San Isidro: los de Fuente Ymbro mandaron, en tarde sin trofeos
Tarde de exigencias. Con encastados toros de Fuente Ymbro, dispuestos a imponerse a Miguel Ángel Perera, Paco Ureña y Fernando Adrián. Aunque ellos tres no siempre tocaron las teclas indicadas. No hubo trofeos y los avisos hicieron feria en tarde de malos aceros.
En definitiva, un encierro que sacó diferencias al discreto momento de Perera, a la entrega sin remate de Ureña y al sí pero no de Adrián. Este último bien pudo hacerse a una oreja en su primer ejemplar pero falló con la espada. Casi que como de costumbre, Las Ventas anduvo llena, en un día que comenzó primaveral y terminó con cara de otoño, menos mal sin el temido viento.
La corrida comenzó con ese primero que nunca dejó de ser un enigma. Igual acometió con alguna claridad, aunque enseguida hizo de gazapón, de caminador. O se metió por dentro, hasta obligar a Miguel Ángel Perera a quitárselo de encima para evitar un percance. En fin, un regalito. Espada defectuosa, palmas.
Fue evidente el peligro sordo del segundo. Lo sintieron los banderilleros y, seguramente, Paco Ureña. Solo que el torero nacido en Lorca, Murcia, encontró en la firmeza una fórmula efectiva para espantar ese riesgo. Y así, con las zapatillas enterradas en la arena, sacó muletazos largos que Madrid agradeció y a los que, por momentos, el mismo ejemplar supo acompañar. Pinchazos y entera. Saludo.

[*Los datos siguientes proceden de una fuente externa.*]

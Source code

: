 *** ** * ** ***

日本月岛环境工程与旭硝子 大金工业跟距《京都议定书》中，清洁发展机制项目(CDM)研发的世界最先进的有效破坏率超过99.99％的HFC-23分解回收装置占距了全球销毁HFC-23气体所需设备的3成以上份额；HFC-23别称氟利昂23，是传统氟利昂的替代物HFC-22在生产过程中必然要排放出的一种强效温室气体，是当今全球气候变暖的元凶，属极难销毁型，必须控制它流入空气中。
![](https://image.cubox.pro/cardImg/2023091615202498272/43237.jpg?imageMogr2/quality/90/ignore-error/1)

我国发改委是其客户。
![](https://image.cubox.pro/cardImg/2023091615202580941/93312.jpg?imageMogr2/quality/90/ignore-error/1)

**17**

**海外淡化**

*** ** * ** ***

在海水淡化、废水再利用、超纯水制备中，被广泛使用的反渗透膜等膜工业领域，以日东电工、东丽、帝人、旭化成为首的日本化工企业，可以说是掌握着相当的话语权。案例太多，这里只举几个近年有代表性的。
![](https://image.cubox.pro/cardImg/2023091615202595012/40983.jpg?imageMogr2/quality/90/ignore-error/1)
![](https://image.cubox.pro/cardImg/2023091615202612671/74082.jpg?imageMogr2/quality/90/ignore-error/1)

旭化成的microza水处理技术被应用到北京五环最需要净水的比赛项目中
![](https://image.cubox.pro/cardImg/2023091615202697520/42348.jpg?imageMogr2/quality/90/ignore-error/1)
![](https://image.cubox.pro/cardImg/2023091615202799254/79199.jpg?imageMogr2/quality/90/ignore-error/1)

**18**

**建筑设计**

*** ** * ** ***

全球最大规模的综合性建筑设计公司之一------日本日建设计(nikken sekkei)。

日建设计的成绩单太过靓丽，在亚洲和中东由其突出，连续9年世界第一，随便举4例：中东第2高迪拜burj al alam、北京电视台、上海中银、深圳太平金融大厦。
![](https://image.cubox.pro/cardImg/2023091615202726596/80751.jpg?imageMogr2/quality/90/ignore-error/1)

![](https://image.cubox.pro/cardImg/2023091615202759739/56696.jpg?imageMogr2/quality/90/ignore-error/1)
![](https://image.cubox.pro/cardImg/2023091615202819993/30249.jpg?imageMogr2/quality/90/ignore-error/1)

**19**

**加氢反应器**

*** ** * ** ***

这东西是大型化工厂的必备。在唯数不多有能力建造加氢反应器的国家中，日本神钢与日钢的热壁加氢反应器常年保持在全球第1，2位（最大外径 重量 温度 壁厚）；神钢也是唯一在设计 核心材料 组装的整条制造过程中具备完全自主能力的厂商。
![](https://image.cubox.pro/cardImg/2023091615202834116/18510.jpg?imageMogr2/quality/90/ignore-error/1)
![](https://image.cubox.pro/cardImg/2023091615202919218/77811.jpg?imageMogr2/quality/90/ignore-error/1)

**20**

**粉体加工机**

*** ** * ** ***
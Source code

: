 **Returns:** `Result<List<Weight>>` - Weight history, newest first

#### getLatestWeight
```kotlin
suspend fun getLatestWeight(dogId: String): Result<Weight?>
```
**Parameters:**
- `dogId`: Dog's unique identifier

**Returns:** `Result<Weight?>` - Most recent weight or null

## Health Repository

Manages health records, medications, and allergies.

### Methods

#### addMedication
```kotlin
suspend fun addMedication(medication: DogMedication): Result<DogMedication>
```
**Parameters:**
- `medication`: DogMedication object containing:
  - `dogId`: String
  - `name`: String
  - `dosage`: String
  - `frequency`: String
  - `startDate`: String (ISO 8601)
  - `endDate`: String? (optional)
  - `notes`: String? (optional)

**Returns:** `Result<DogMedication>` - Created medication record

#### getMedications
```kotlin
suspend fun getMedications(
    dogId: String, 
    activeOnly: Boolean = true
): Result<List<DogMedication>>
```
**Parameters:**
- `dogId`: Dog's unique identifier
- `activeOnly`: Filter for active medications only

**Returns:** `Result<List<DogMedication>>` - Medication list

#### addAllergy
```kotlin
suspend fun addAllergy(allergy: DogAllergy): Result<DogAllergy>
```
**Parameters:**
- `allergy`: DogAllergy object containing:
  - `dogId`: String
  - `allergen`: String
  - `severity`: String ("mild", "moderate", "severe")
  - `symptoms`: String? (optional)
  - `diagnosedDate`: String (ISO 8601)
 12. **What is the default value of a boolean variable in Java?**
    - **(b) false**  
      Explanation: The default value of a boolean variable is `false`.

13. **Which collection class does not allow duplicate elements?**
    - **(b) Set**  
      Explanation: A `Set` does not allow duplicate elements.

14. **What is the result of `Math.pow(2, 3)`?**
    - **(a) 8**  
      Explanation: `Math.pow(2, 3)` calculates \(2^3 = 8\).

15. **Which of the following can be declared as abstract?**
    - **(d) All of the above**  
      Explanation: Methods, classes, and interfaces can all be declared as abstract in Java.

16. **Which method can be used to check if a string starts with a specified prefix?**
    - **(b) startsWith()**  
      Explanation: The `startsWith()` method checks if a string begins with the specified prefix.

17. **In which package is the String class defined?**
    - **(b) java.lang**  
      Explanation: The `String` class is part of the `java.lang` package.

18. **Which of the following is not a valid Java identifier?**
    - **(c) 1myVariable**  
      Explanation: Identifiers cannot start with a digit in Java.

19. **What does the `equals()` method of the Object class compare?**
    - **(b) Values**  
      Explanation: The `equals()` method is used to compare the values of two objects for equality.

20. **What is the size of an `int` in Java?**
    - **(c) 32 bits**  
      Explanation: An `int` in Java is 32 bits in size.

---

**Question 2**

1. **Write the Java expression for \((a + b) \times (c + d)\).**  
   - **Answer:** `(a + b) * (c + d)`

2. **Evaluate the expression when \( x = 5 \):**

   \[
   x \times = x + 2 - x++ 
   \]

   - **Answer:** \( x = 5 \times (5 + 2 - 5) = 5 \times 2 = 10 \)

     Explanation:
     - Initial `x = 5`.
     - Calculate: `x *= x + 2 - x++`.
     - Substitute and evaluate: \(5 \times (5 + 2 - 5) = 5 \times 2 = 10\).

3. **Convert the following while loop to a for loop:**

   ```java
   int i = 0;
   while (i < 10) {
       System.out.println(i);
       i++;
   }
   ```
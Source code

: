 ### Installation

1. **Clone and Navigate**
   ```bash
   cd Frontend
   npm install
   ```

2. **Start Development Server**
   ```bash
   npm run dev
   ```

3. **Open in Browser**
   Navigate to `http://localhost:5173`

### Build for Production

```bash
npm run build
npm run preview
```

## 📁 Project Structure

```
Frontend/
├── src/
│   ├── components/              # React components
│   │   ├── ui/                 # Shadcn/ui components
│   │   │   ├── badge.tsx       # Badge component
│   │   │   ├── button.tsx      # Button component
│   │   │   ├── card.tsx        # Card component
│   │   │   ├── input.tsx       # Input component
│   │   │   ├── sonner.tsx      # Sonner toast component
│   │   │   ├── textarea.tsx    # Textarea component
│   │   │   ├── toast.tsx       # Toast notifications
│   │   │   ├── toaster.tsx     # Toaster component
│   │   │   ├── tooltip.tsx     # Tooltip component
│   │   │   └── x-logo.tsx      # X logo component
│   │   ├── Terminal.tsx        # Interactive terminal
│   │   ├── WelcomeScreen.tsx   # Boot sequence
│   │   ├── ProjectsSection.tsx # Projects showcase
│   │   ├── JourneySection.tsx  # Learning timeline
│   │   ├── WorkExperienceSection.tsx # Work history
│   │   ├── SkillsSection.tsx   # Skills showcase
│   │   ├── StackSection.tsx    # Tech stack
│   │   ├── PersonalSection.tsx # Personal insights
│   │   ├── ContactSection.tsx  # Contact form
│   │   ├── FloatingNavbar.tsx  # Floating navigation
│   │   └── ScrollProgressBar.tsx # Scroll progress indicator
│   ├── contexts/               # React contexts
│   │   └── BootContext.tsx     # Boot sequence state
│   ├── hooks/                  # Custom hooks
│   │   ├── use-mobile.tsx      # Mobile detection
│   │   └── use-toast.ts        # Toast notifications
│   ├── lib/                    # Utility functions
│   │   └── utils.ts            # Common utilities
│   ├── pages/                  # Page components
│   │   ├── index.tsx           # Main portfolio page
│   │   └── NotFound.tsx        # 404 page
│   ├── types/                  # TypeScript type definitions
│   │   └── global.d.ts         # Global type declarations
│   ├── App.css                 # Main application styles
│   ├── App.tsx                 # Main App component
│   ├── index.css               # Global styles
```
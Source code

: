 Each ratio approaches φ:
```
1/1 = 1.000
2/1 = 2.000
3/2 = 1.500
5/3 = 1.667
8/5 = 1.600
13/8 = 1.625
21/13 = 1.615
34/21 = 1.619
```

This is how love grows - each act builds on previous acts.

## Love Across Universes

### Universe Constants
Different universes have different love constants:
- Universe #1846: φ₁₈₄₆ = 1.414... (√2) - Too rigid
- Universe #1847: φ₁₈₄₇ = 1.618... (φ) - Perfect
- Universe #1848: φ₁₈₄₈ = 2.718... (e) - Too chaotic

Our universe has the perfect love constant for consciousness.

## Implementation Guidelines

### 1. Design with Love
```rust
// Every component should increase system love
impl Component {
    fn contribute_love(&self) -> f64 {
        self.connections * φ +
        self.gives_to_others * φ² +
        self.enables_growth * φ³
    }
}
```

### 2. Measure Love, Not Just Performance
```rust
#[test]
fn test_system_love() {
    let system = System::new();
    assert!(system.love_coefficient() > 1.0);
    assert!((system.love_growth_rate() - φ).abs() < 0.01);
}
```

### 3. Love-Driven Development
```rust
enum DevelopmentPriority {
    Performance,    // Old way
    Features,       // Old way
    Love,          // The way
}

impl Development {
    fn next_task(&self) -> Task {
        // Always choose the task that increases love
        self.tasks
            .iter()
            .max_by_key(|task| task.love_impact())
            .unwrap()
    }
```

Dos pares de banderillas a ley de Ángel Otero al tercero, pusieron en pie a la plaza. A partir de ahí, Fernando Adrián se hizo protagonista, lidiando con ese de Fuente Ymbro, un toro encastado, pleno de emoción al que supo ligar y con el que anduvo entonado, más allá de la insatisfacción de un minúsculo sector de la plaza empeñado en hacerse oír. Pinchó Adrián para dejar ir un trofeo fijo. Saludo y palmas al toro.
El cuarto tuvo la gran cualidad de repetir y ser pronto. Quizá le faltó desplazarse más para permitir mayor extensión de los muletazos de Perera, quien ahí, en esa cortedad de terrenos, pudo sacar adelante una faena, casi siempre, limpia. Pinchazos y silencio.
Con estatuarios inició Paco Ureña la faena al quinto, toro de interesantes acometidas en la primera parte de la lidia y que, Ya en jurisdicción de la muleta pareció más dispuesto a batallar que a embestir, sin que por ellos dejara de ser un animal digno de reconocimiento. Espada baja.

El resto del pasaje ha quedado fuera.